### Plain-text document sources
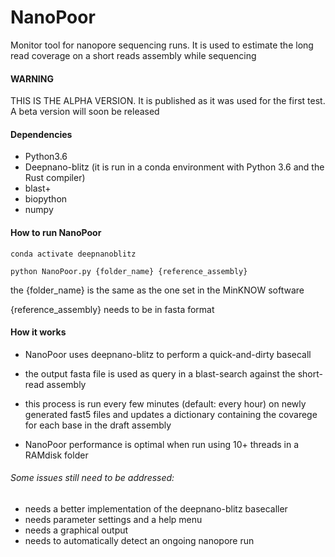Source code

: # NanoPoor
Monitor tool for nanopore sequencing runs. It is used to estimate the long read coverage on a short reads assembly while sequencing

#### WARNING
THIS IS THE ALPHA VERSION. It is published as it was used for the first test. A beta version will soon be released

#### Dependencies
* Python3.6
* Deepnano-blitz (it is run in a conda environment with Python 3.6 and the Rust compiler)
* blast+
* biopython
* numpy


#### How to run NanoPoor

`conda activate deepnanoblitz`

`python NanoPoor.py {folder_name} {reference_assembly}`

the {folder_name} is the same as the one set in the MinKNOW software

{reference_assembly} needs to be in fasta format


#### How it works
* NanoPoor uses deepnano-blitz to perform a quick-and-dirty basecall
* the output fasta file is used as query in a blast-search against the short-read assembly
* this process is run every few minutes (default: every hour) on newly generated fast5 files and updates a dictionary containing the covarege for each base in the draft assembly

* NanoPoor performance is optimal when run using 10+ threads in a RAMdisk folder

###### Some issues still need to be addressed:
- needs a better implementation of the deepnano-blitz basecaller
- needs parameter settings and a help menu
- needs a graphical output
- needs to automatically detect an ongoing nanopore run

### WHAT YOU WILL DO
Reproduce only the lines between the line containing "Monitor tool for" and the last line of the records, those two lines included, exactly.

### OUTPUT
Monitor tool for nanopore sequencing runs. It is used to estimate the long read coverage on a short reads assembly while sequencing

#### WARNING
THIS IS THE ALPHA VERSION. It is published as it was used for the first test. A beta version will soon be released

#### Dependencies
* Python3.6
* Deepnano-blitz (it is run in a conda environment with Python 3.6 and the Rust compiler)
* blast+
* biopython
* numpy


#### How to run NanoPoor

`conda activate deepnanoblitz`

`python NanoPoor.py {folder_name} {reference_assembly}`

the {folder_name} is the same as the one set in the MinKNOW software

{reference_assembly} needs to be in fasta format


#### How it works
* NanoPoor uses deepnano-blitz to perform a quick-and-dirty basecall
* the output fasta file is used as query in a blast-search against the short-read assembly
* this process is run every few minutes (default: every hour) on newly generated fast5 files and updates a dictionary containing the covarege for each base in the draft assembly

* NanoPoor performance is optimal when run using 10+ threads in a RAMdisk folder

###### Some issues still need to be addressed:
- needs a better implementation of the deepnano-blitz basecaller
- needs parameter settings and a help menu
- needs a graphical output
- needs to automatically detect an ongoing nanopore run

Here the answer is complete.